- [WHAT THE TASK ASKS]: Say, as a bare number, how many lines of the listing hold "countCyclicShifts".

- [DATA]:

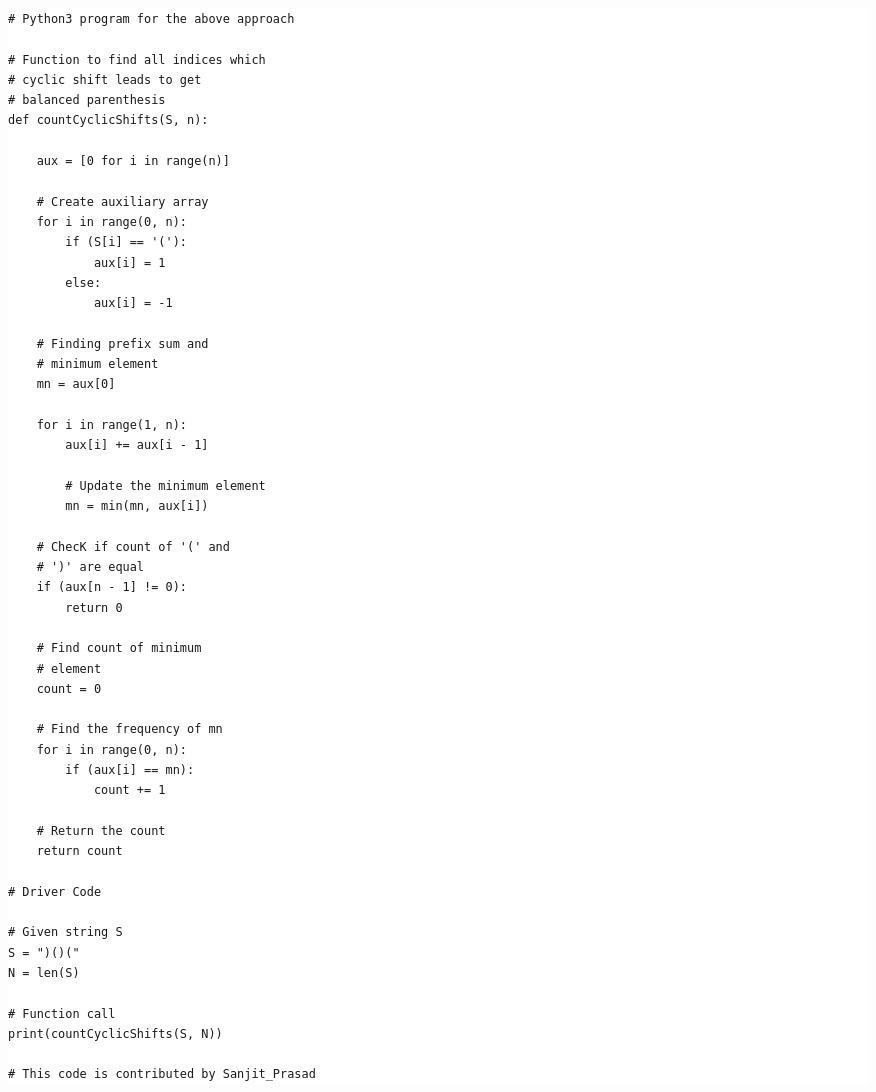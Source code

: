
 ```
# Python3 program for the above approach

# Function to find all indices which
# cyclic shift leads to get
# balanced parenthesis
def countCyclicShifts(S, n):

    aux = [0 for i in range(n)]

    # Create auxiliary array
    for i in range(0, n):
        if (S[i] == '('):
            aux[i] = 1
        else:
            aux[i] = -1

    # Finding prefix sum and
    # minimum element
    mn = aux[0]

    for i in range(1, n):
        aux[i] += aux[i - 1]

        # Update the minimum element
        mn = min(mn, aux[i])

    # ChecK if count of '(' and
    # ')' are equal
    if (aux[n - 1] != 0):
        return 0

    # Find count of minimum
    # element
    count = 0

    # Find the frequency of mn
    for i in range(0, n):
        if (aux[i] == mn):
            count += 1

    # Return the count
    return count

# Driver Code

# Given string S
S = ")()("
N = len(S)

# Function call
print(countCyclicShifts(S, N))

# This code is contributed by Sanjit_Prasad
```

- [WRITTEN ANSWER]: 2